Normally only the first query takes that long.
Do you plan often to reboot the search server?
If you do that by a script you can add something like wget ...? 
query=http
Cache makes somehow sense but only if you have multiple search  
servers and many repeated identically queries.

Am 06.02.2006 um 21:33 schrieb Insurance Squared Inc.:

> Hi,
>
> Running nutch 0.71on Mandrake linux 2006 (P4 with a 2 sata drives  
> on raid 0, 2 gigs of ram, about 4 million pages, but expecting to  
> hit 10+), and finding that our initial queries take up to 15-20  
> seconds to return results.  I'd like to get that speeded up and am  
> seeking thoughts on how to do so.
>
> My initial thoughts are that I need to do something with caching  
> somehow.  Byron M had commented a while back on this list:
> --
> I would warm up your index by throwing
> queries at it to get the blocks cached on an OS level
> or work on implementing RAMDirectory instead of
> FSDirectory to store your index in ram if you have the
> resources to do so.
> ----
> Does this seem the best way to ensure my users are getting fast  
> search results?  If so, does someone have a list of queries that I  
> might try using?  I suppose I could use the list of 'one day's  
> worth of search terms' that I found here:
> http://blog.sli-systems.com/2006/02/what_would_the_search_engines.html
> However, I'm not sure how to even measure the effectiveness of that  
> - if I ran the say 500K search terms in there past the software,  
> perhaps there isn't enough cache space for that amount of  
> searches......
>
> Any suggestions on the above, or comments on best way to cover this  
> long lead time on search results?
>
> Thanks.
>
>
>
>

---------------------------------------------------------------
company:        http://www.media-style.com
forum:        http://www.text-mining.org
blog:            http://www.find23.net



Re: Speeding up initial searches using cache

Posted by Chris Lamprecht <cl...@gmail.com>.
Just out of curiousity, does anyone here know how well query caching
works in general with an extremely high-volume search engine?
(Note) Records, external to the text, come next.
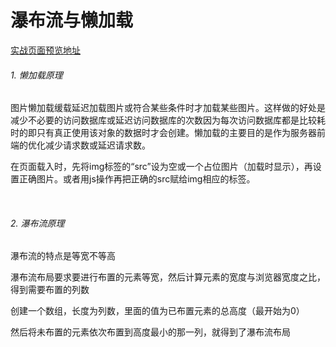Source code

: <h1>瀑布流与懒加载</h1>
<a href="http://js.jirengu.com/xikut/1/edit?output">实战页面预览地址</a>
</br>
<h6>1. 懒加载原理</h6>
<p>图片懒加载缓载延迟加载图片或符合某些条件时才加载某些图片。这样做的好处是减少不必要的访问数据库或延迟访问数据库的次数因为每次访问数据库都是比较耗时的即只有真正使用该对象的数据时才会创建。懒加载的主要目的是作为服务器前端的优化减少请求数或延迟请求数。</p>
<p>在页面载入时，先将img标签的“src”设为空或一个占位图片（加载时显示），再设置正确图片。或者用js操作再把正确的src赋给img相应的标签。</p>
</br>
<h6>2. 瀑布流原理</h6>
<p>瀑布流的特点是等宽不等高</p>
<p>瀑布流布局要求要进行布置的元素等宽，然后计算元素的宽度与浏览器宽度之比，得到需要布置的列数</p>
<p>创建一个数组，长度为列数，里面的值为已布置元素的总高度（最开始为0）</p>
<p>然后将未布置的元素依次布置到高度最小的那一列，就得到了瀑布流布局</p>
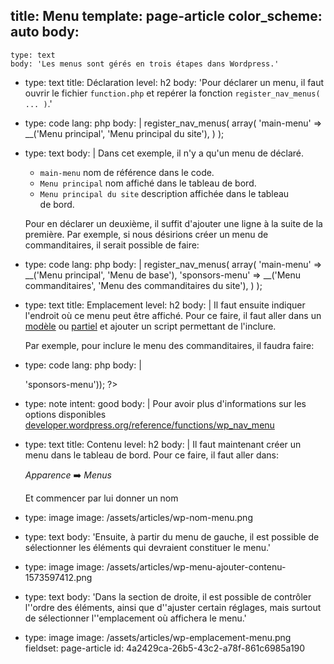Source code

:title: Menu
template: page-article
color_scheme: auto
body:
  -
    type: text
    body: 'Les menus sont gérés en trois étapes dans Wordpress.'
  -
    type: text
    title: Déclaration
    level: h2
    body: 'Pour déclarer un menu, il faut ouvrir le fichier `function.php` et repérer la fonction `register_nav_menus( ... )`.'
  -
    type: code
    lang: php
    body: |
      register_nav_menus( 
        array(
          'main-menu' => __('Menu principal', 'Menu principal du site'), 
        )
      );
  -
    type: text
    body: |
      Dans cet exemple, il n'y a qu'un menu de déclaré.
      
      - `main-menu` nom de référence dans le&nbsp;code.
      - `Menu principal` nom affiché dans le tableau de&nbsp;bord.
      - `Menu principal du site` description affichée dans le tableau de&nbsp;bord.
      
      Pour en déclarer un deuxième, il suffit d'ajouter une ligne à la suite de la première. Par exemple, si nous désirions créer un menu de commanditaires, il serait possible de faire:
  -
    type: code
    lang: php
    body: |
      register_nav_menus( 
        array(
          'main-menu' => __('Menu principal', 'Menu de base'), 
          'sponsors-menu' => __('Menu commanditaires', 'Menu des commanditaires du site'), 
        )
      );
  -
    type: text
    title: Emplacement
    level: h2
    body: |
      Il faut ensuite indiquer l'endroit où ce menu peut être affiché. Pour ce faire, il faut aller dans un [modèle](./templates) ou [partiel](./parts) et ajouter un script permettant de&nbsp;l'inclure.
      
      Par exemple, pour inclure le menu des commanditaires, il faudra&nbsp;faire:
  -
    type: code
    lang: php
    body: |
      <?php 
        wp_nav_menu(array('theme_location' => 'sponsors-menu'));
      ?>
  -
    type: note
    intent: good
    body: |
      Pour avoir plus d'informations sur les options disponibles
      [developer.wordpress.org/reference/functions/wp_nav_menu](https://developer.wordpress.org/reference/functions/wp_nav_menu/)
  -
    type: text
    title: Contenu
    level: h2
    body: |
      Il faut maintenant créer un menu dans le tableau de bord. Pour ce faire, il faut aller&nbsp;dans:
      
      _Apparence_ ➡️ _Menus_
      
      Et commencer par lui donner un&nbsp;nom
  -
    type: image
    image: /assets/articles/wp-nom-menu.png
  -
    type: text
    body: 'Ensuite, à partir du menu de gauche, il est possible de sélectionner les éléments qui devraient constituer le&nbsp;menu.'
  -
    type: image
    image: /assets/articles/wp-menu-ajouter-contenu-1573597412.png
  -
    type: text
    body: 'Dans la section de droite, il est possible de contrôler l''ordre des éléments, ainsi que d''ajuster certain réglages, mais surtout de sélectionner l''emplacement où affichera le&nbsp;menu.'
  -
    type: image
    image: /assets/articles/wp-emplacement-menu.png
fieldset: page-article
id: 4a2429ca-26b5-43c2-a78f-861c6985a190
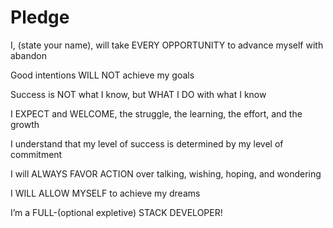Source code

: # Pledge
I, (state your name), will take EVERY OPPORTUNITY to advance myself with abandon

Good intentions WILL NOT achieve my goals

Success is NOT what I know, but WHAT I DO with what I know

I EXPECT and WELCOME, the struggle, the learning, the effort, and the growth

I understand that my level of success is determined by my level of commitment

I will ALWAYS FAVOR ACTION over talking, wishing, hoping, and wondering

I WILL ALLOW MYSELF to achieve my dreams

I’m a FULL-(optional expletive) STACK DEVELOPER!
It seems like as your search volume goes up, and the number of unique
queries goes up with it, the cache hit rate would go down, and caching
would help less and less.  Urs Hoelzle (Google) mentioned this in a
talk he gave at UW in 2002:

http://rakaposhi.eas.asu.edu/f02-cse494-mailarchive/msg00138.html
(link to video on this page)

-chris

On 2/7/06, Byron Miller <by...@yahoo.com> wrote:
> I use OSCache with great success.
>
> I would an amazing amount (more then i assumed) of
> queries we get are duplicate of one fashion or another
> so on top of warming things up as much as possible to
> the OS buffer cache we use OSCache as well.
>
> You could also use Squid to cache pages for x amount
> of time to offload your hotspots to free up cpu time
> for those ad-hoc/random queries. (as long as you
> aren't forcing content expire in your headers)
>
> -byron
>
>
> --- "Insurance Squared Inc."
> <gc...@insurancesquared.com> wrote:
>
> > Hi,
> >
> > Running nutch 0.71on Mandrake linux 2006 (P4 with a
> > 2 sata drives on
> > raid 0, 2 gigs of ram, about 4 million pages, but
> > expecting to hit 10+),
> > and finding that our initial queries take up to
> > 15-20 seconds to return
> > results.  I'd like to get that speeded up and am
> > seeking thoughts on how
> > to do so.
> >
>

Re: Speeding up initial searches using cache

Posted by Byron Miller <by...@yahoo.com>.
I use OSCache with great success.  

I would an amazing amount (more then i assumed) of
queries we get are duplicate of one fashion or another
so on top of warming things up as much as possible to
the OS buffer cache we use OSCache as well.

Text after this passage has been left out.